The outbreak of the war found her in Paris, where she enlisted in the French ambulance corps known as the Services Sanitaires de l'Armee as a private. After the French surrender, she fled to Britain, where she worked as a code clerk at the American embassy. However, Virginia wanted more than just sitting behind a desk, and volunteered for Britain's newly formed and elite Special Operations Executive, which sent her back to Vichy in August 1941.

After completing the SOE's demanding agent training program, she embarked on the task of organizing and coordinating French resistance networks and assumed the identity of Brigitte LeContre, a French-American reporter for the New York Post, the first female SOE officer to reach such a position. She oversaw SOE parachute drops and planned sabotage attacks against German supply lines. In addition, she helped POWs escape from camps and secured safe houses for agents.
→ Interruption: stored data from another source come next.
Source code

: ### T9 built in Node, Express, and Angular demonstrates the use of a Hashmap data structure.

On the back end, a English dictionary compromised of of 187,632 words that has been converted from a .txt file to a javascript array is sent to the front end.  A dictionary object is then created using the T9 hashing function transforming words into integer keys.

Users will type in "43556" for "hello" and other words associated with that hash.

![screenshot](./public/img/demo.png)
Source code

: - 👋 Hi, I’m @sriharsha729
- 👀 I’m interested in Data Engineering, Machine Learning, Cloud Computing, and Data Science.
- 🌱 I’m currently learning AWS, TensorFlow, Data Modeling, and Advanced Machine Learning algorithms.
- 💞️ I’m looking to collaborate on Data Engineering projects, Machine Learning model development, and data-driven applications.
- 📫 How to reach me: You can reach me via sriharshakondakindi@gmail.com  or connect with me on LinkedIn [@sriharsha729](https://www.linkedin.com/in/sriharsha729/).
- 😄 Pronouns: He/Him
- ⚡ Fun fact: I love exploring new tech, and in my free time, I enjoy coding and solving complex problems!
Naturally, because of the success of her activities, she could not elude the attention of French and German authorities. Despite never quite pinpointing her identity, the Gestapo was close on her heels, and privy to the fact that she was American and disabled, there were "wanted" posters all over France calling attention to her limp. The Nazis gave her the code-name Artemis and were desperate to capture her.

When the Germans suddenly seized all of France in November 1942, she had no choice but to escape via Spain. In a radio message to London during the journey, she mentioned that Cuthbert was giving her trouble. Forgetting her leg's nickname, London replied, "If Cuthbert is giving you trouble, have him eliminated." After a brief detour as an undercover agent in Madrid, upon her return to England she was quietly made an honorary Member of the Order of the British Empire. Since she was at the top of the Gestapo's most wanted list, the SOE refused to send her back. However, she did not want to stay long far away from the actual frontline, and in 1944 she was recruited by the American counterpart of the SOE, the Office of Strategic Services (OSS).

Disguised as an old milkmaid, which made it possible to camouflage her leg, her reports of Nazi troop and headquarter locations were invaluable in the D-Day planning. On August 26, Virginia and her French Resistance troops accepted the surrender of the German southern command at Le Chambon. She remained active in France until VE Day.

After the war Hall married an OSS agent and joined the CIA. She stayed with the CIA until her retirement. For her efforts in France, General Donovan personally awarded Virginia Hall a Distinguished Service Cross in September 1945 - the only one to be awarded to a civilian woman in World War II.